2012’de hükümet ile Yahudi cemaati arasında imzalanan tarihi anlaşma ile Yahudilik resmen tanındı; mezarlıkların, ibadet yerlerinin ve kültürel mirasın korunması taahhüt edildi. Bu adım, Yahudi nüfusu çok daha kalabalık ülkelerde bile nadiren görülen bir kararlılık örneği olarak dikkat çekti. Karadağ’ın hoşgörüye, din özgürlüğüne ve tarihi adalete olan bağlılığını vurguladı.
Karadağ ile İsrail arasındaki ilişkiler
Gelecek yıl, Karadağ ile İsrail arasında diplomatik ilişkilerin kurulmasının 20. yılı kutlanacak. İki ülke arasındaki turizm, ticaret ve kültürel bağlar giderek güçleniyor. Ancak potansiyelin çok daha büyük olduğu belirtiliyor.

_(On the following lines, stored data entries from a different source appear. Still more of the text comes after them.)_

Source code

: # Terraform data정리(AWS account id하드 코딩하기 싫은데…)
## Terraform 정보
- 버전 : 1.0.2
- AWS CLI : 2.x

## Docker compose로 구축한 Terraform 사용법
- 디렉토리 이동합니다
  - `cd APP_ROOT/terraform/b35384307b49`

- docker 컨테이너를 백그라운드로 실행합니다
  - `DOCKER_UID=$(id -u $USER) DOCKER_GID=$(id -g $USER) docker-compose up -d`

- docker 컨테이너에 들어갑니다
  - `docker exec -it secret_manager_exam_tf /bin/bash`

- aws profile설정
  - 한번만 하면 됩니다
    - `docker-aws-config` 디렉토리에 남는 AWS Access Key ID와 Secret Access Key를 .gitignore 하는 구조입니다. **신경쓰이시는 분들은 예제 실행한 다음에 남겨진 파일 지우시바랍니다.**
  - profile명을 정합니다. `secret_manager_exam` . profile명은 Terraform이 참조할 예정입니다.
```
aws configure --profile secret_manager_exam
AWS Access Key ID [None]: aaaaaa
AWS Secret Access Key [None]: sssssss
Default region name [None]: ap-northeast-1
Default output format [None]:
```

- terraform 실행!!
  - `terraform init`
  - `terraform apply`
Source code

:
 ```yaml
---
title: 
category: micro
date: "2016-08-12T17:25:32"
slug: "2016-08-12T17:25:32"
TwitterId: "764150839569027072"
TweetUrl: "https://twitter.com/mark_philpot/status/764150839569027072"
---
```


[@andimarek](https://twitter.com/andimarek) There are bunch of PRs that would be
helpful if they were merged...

Yahudi-Karadağ ilişkilerinin geleceği yalnızca sembolik adımlara bırakılmamalı. Mirasın korunmasına yatırım yapmak, Yahudi turizmini teşvik etmek ve diplomatik, ekonomik ile akademik ilişkileri güçlendirmek her iki tarafa da kazanç sağlayacaktır. Karadağ için bu, İsrail’in yenilikçiliğine ve Yahudi dünyasının geniş bağlantılarına erişim anlamına gelirken; Yahudiler için ise dostluğun kolay bulunmadığı bir kıtada güvenilir bir müttefik demektir.
İhanetin sıkça damga vurduğu bir dönemde, Karadağ ile Yahudilerin ortak geçmişi, sadakatin hâlâ var olduğunu gösteriyor. Bu sadakatin ise hak ettiği şekilde karşılık bulması gerekiyor.